▶ [Task objective] What lines below contain the string "허용할지"? List them all.

▶ [Dataset excerpts]
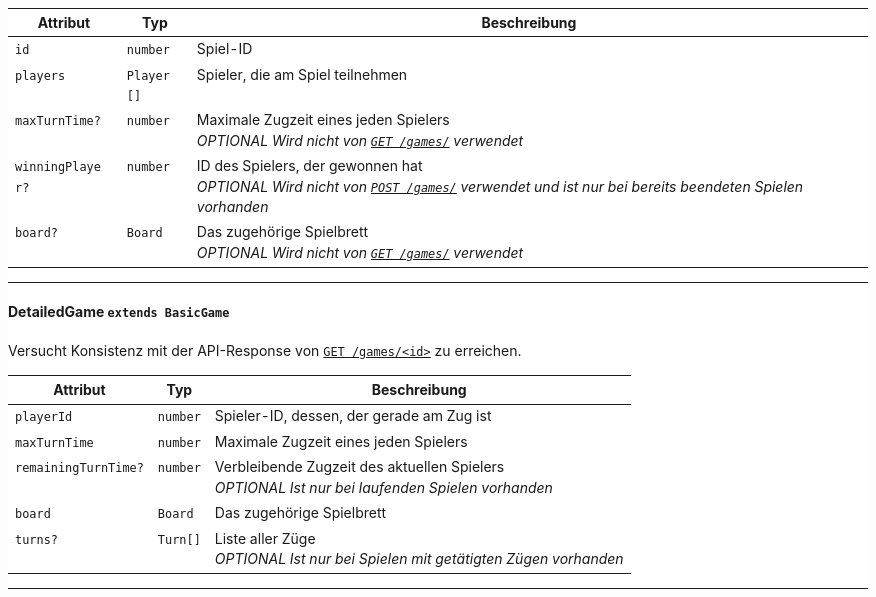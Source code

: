 | Attribut | Typ | Beschreibung |
| ------ | ------ | ------ |
| `id` | `number` | Spiel-ID |
| `players` | `Player[]` | Spieler, die am Spiel teilnehmen |
| `maxTurnTime?` | `number` | Maximale Zugzeit eines jeden Spielers <br> _OPTIONAL Wird nicht von [`GET /games/`](API-Spezifikation.md#get-games) verwendet_ |
| `winningPlayer?` | `number` | ID des Spielers, der gewonnen hat <br> _OPTIONAL Wird nicht von [`POST /games/`](API-Spezifikation.md#post-games) verwendet und ist nur bei bereits beendeten Spielen vorhanden_ |
| `board?` | `Board` | Das zugehörige Spielbrett <br> _OPTIONAL Wird nicht von [`GET /games/`](API-Spezifikation.md#get-games) verwendet_ |

---

#### DetailedGame `extends BasicGame`

Versucht Konsistenz mit der API-Response von [`GET /games/<id>`](API-Spezifikation.md#get-gamesid) zu erreichen.

| Attribut | Typ | Beschreibung |
| ------ | ------ | ------ |
| `playerId` | `number` | Spieler-ID, dessen, der gerade am Zug ist |
| `maxTurnTime` | `number` | Maximale Zugzeit eines jeden Spielers |
| `remainingTurnTime?` | `number` | Verbleibende Zugzeit des aktuellen Spielers <br> _OPTIONAL Ist nur bei laufenden Spielen vorhanden_ |
| `board` | `Board` | Das zugehörige Spielbrett |
| `turns?` | `Turn[]` | Liste aller Züge <br> _OPTIONAL Ist nur bei Spielen mit getätigten Zügen vorhanden_ |

---
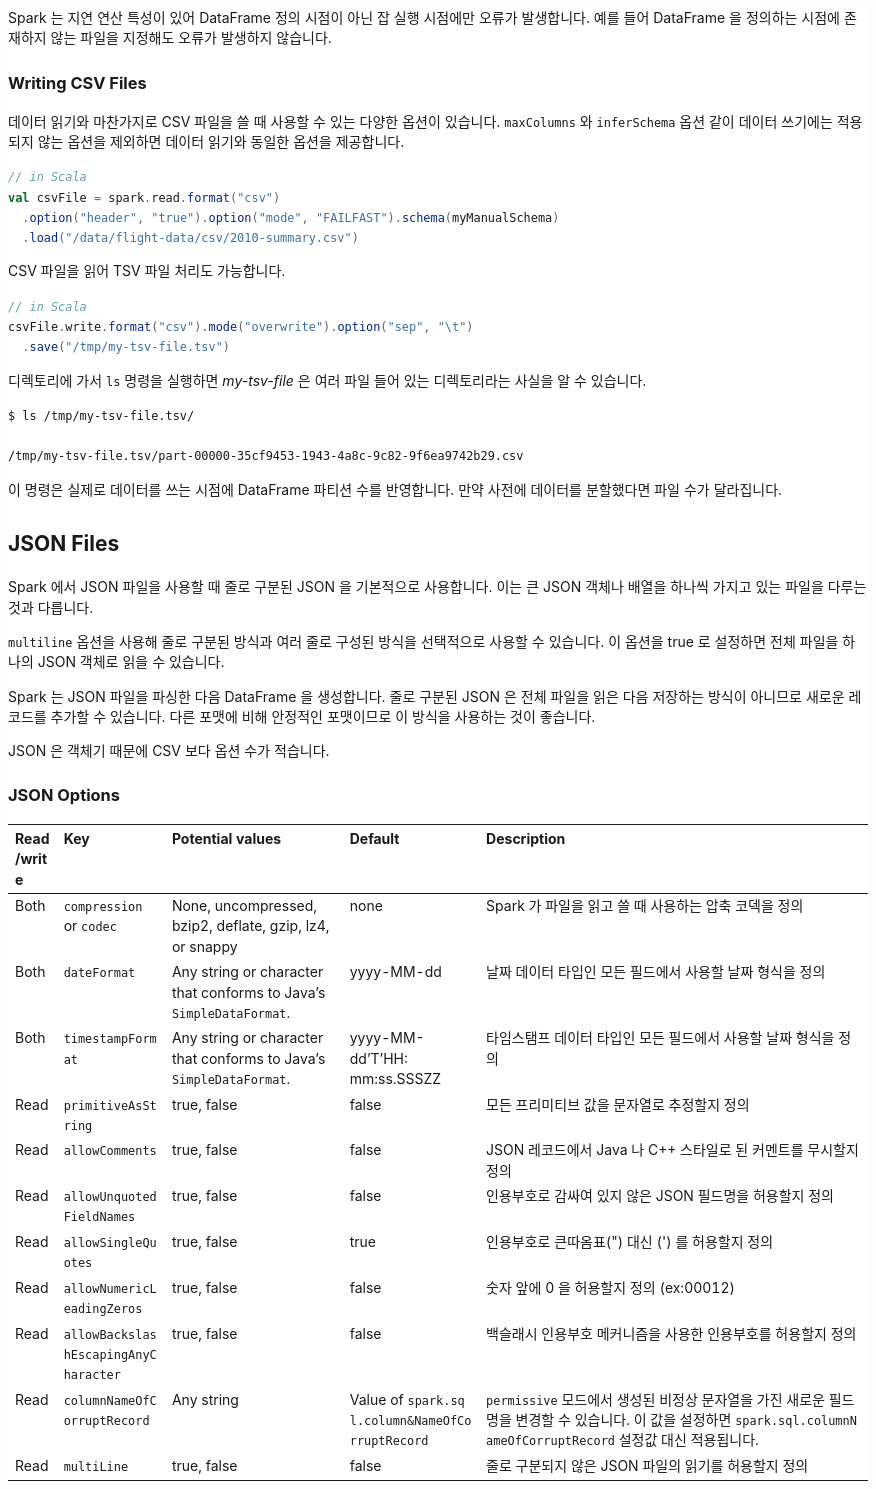 Spark 는 지연 연산 특성이 있어 DataFrame 정의 시점이 아닌 잡 실행 시점에만 오류가 발생합니다. 예를 들어 DataFrame 을 정의하는 시점에 존재하지 않는 파일을 지정해도 오류가 발생하지 않습니다.

### Writing CSV Files

데이터 읽기와 마찬가지로 CSV 파일을 쓸 때 사용할 수 있는 다양한 옵션이 있습니다. `maxColumns` 와 `inferSchema` 옵션 같이 데이터 쓰기에는 적용되지 않는 옵션을 제외하면 데이터 읽기와 동일한 옵션을 제공합니다.

```scala
// in Scala
val csvFile = spark.read.format("csv")
  .option("header", "true").option("mode", "FAILFAST").schema(myManualSchema)
  .load("/data/flight-data/csv/2010-summary.csv")
```

CSV 파일을 읽어 TSV 파일 처리도 가능합니다.

```scala
// in Scala
csvFile.write.format("csv").mode("overwrite").option("sep", "\t")
  .save("/tmp/my-tsv-file.tsv")
```

디렉토리에 가서 `ls` 명령을 실행하면 *my-tsv-file* 은 여러 파일 들어 있는 디렉토리라는 사실을 알 수 있습니다.

```shell
$ ls /tmp/my-tsv-file.tsv/

/tmp/my-tsv-file.tsv/part-00000-35cf9453-1943-4a8c-9c82-9f6ea9742b29.csv
```

이 명령은 실제로 데이터를 쓰는 시점에 DataFrame 파티션 수를 반영합니다. 만약 사전에 데이터를 분할했다면 파일 수가 달라집니다.

## JSON Files

Spark 에서 JSON 파일을 사용할 때 줄로 구분된 JSON 을 기본적으로 사용합니다. 이는 큰 JSON 객체나 배열을 하나씩 가지고 있는 파일을 다루는것과 다릅니다.

`multiline` 옵션을 사용해 줄로 구분된 방식과 여러 줄로 구성된 방식을 선택적으로 사용할 수 있습니다. 이 옵션을 true 로 설정하면 전체 파일을 하나의 JSON 객체로 읽을 수 있습니다.

Spark 는 JSON 파일을 파싱한 다음 DataFrame 을 생성합니다. 줄로 구분된 JSON 은 전체 파일을 읽은 다음 저장하는 방식이 아니므로 새로운 레코드를 추가할 수 있습니다. 다른 포맷에 비해 안정적인 포맷이므로 이 방식을 사용하는 것이 좋습니다.

JSON 은 객체기 때문에 CSV 보다 옵션 수가 적습니다.

### JSON Options

|Read/write|Key|Potential values|Default|Description|
|:--|:--|:--|:--|:--|
|Both|`compression` or `codec`|None, uncompressed, bzip2, deflate, gzip, lz4, or snappy|none|Spark 가 파일을 읽고 쓸 때 사용하는 압축 코덱을 정의|
|Both|`dateFormat`|Any string or character that conforms to Java’s `SimpleDataFormat`.|yyyy-MM-dd|날짜 데이터 타입인 모든 필드에서 사용할 날짜 형식을 정의|
|Both|`timestampFormat`|Any string or character that conforms to Java’s `SimpleDataFormat`.|yyyy-MM-dd’T’HH:​mm:ss.SSSZZ|타임스탬프 데이터 타입인 모든 필드에서 사용할 날짜 형식을 정의|
|Read|`primitiveAsString`|true, false|false|모든 프리미티브 값을 문자열로 추정할지 정의|
|Read|`allowComments`|true, false|false|JSON 레코드에서 Java 나 C++ 스타일로 된 커멘트를 무시할지 정의|
|Read|`allowUnquotedFieldNames`|true, false|false|인용부호로 감싸여 있지 않은 JSON 필드명을 허용할지 정의|
|Read|`allowSingleQuotes`|true, false|true|인용부호로 큰따옴표(") 대신 (') 를 허용할지 정의|
|Read|`allowNumericLeadingZeros`|true, false|false|숫자 앞에 0 을 허용할지 정의 (ex:00012)|
|Read|`allowBackslashEscapingAnyCharacter`|true, false|false|백슬래시 인용부호 메커니즘을 사용한 인용부호를 허용할지 정의|
|Read|`columnNameOfCorruptRecord`|Any string|Value of `spark.sql.column&NameOfCorruptRecord`|`permissive` 모드에서 생성된 비정상 문자열을 가진 새로운 필드명을 변경할 수 있습니다. 이 값을 설정하면 `spark.sql.columnNameOfCorruptRecord` 설정값 대신 적용됩니다.|
|Read|`multiLine`|true, false|false|줄로 구분되지 않은 JSON 파일의 읽기를 허용할지 정의|
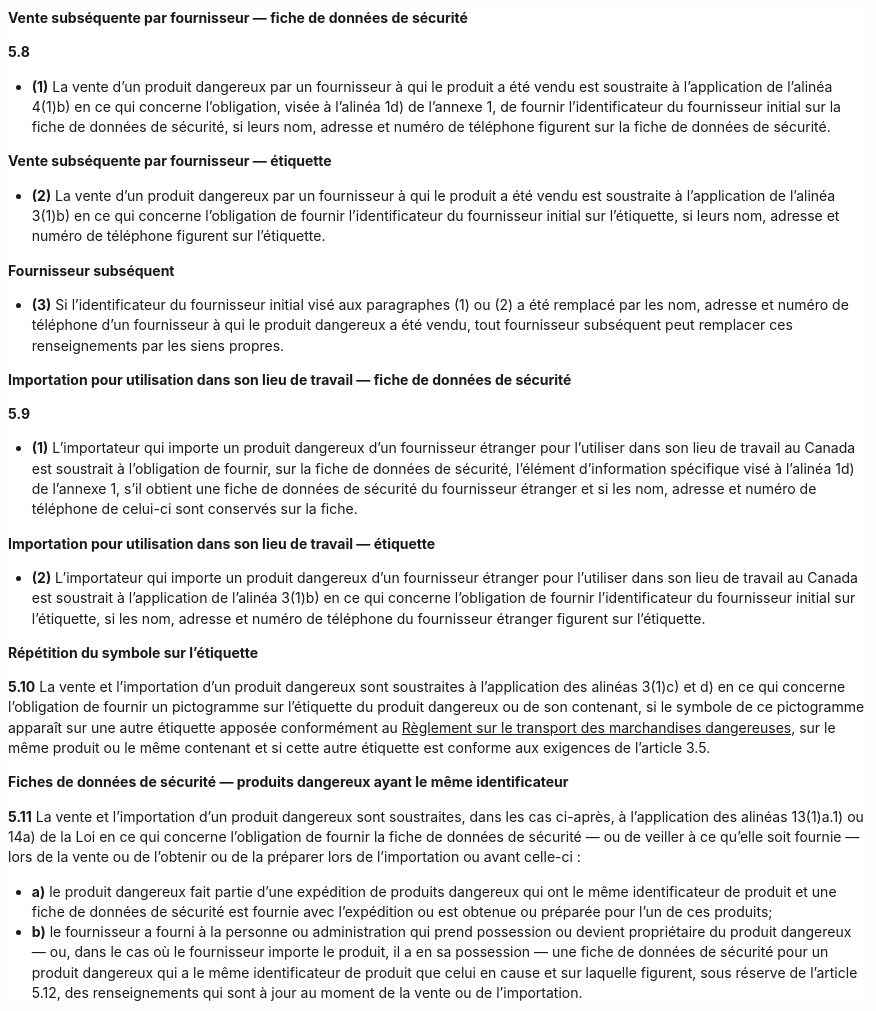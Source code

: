 **Vente subséquente par fournisseur — fiche de données de sécurité**

**5.8** 

- **(1)** La vente d’un produit dangereux par un fournisseur à qui le produit a été vendu est soustraite à l’application de l’alinéa 4(1)b) en ce qui concerne l’obligation, visée à l’alinéa 1d) de l’annexe 1, de fournir l’identificateur du fournisseur initial sur la fiche de données de sécurité, si leurs nom, adresse et numéro de téléphone figurent sur la fiche de données de sécurité.

**Vente subséquente par fournisseur — étiquette**

- **(2)** La vente d’un produit dangereux par un fournisseur à qui le produit a été vendu est soustraite à l’application de l’alinéa 3(1)b) en ce qui concerne l’obligation de fournir l’identificateur du fournisseur initial sur l’étiquette, si leurs nom, adresse et numéro de téléphone figurent sur l’étiquette.

**Fournisseur subséquent**

- **(3)** Si l’identificateur du fournisseur initial visé aux paragraphes (1) ou (2) a été remplacé par les nom, adresse et numéro de téléphone d’un fournisseur à qui le produit dangereux a été vendu, tout fournisseur subséquent peut remplacer ces renseignements par les siens propres.




**Importation pour utilisation dans son lieu de travail — fiche de données de sécurité**

**5.9** 

- **(1)** L’importateur qui importe un produit dangereux d’un fournisseur étranger pour l’utiliser dans son lieu de travail au Canada est soustrait à l’obligation de fournir, sur la fiche de données de sécurité, l’élément d’information spécifique visé à l’alinéa 1d) de l’annexe 1, s’il obtient une fiche de données de sécurité du fournisseur étranger et si les nom, adresse et numéro de téléphone de celui-ci sont conservés sur la fiche.

**Importation pour utilisation dans son lieu de travail — étiquette**

- **(2)** L’importateur qui importe un produit dangereux d’un fournisseur étranger pour l’utiliser dans son lieu de travail au Canada est soustrait à l’application de l’alinéa 3(1)b) en ce qui concerne l’obligation de fournir l’identificateur du fournisseur initial sur l’étiquette, si les nom, adresse et numéro de téléphone du fournisseur étranger figurent sur l’étiquette.




**Répétition du symbole sur l’étiquette**

**5.10** La vente et l’importation d’un produit dangereux sont soustraites à l’application des alinéas 3(1)c) et d) en ce qui concerne l’obligation de fournir un pictogramme sur l’étiquette du produit dangereux ou de son contenant, si le symbole de ce pictogramme apparaît sur une autre étiquette apposée conformément au [Règlement sur le transport des marchandises dangereuses](/fr/Règlements/Décrets,%20ordonnances%20et%20règlements%20statutaires/2001/286.md), sur le même produit ou le même contenant et si cette autre étiquette est conforme aux exigences de l’article 3.5.




**Fiches de données de sécurité — produits dangereux ayant le même identificateur**

**5.11** La vente et l’importation d’un produit dangereux sont soustraites, dans les cas ci-après, à l’application des alinéas 13(1)a.1) ou 14a) de la Loi en ce qui concerne l’obligation de fournir la fiche de données de sécurité — ou de veiller à ce qu’elle soit fournie — lors de la vente ou de l’obtenir ou de la préparer lors de l’importation ou avant celle-ci :
- **a)** le produit dangereux fait partie d’une expédition de produits dangereux qui ont le même identificateur de produit et une fiche de données de sécurité est fournie avec l’expédition ou est obtenue ou préparée pour l’un de ces produits;
- **b)** le fournisseur a fourni à la personne ou administration qui prend possession ou devient propriétaire du produit dangereux — ou, dans le cas où le fournisseur importe le produit, il a en sa possession — une fiche de données de sécurité pour un produit dangereux qui a le même identificateur de produit que celui en cause et sur laquelle figurent, sous réserve de l’article 5.12, des renseignements qui sont à jour au moment de la vente ou de l’importation.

▶ [Answer to this exercise]
|Read|`allowUnquotedFieldNames`|true, false|false|인용부호로 감싸여 있지 않은 JSON 필드명을 허용할지 정의|
|Read|`allowSingleQuotes`|true, false|true|인용부호로 큰따옴표(") 대신 (') 를 허용할지 정의|
|Read|`allowNumericLeadingZeros`|true, false|false|숫자 앞에 0 을 허용할지 정의 (ex:00012)|
|Read|`allowBackslashEscapingAnyCharacter`|true, false|false|백슬래시 인용부호 메커니즘을 사용한 인용부호를 허용할지 정의|
|Read|`multiLine`|true, false|false|줄로 구분되지 않은 JSON 파일의 읽기를 허용할지 정의|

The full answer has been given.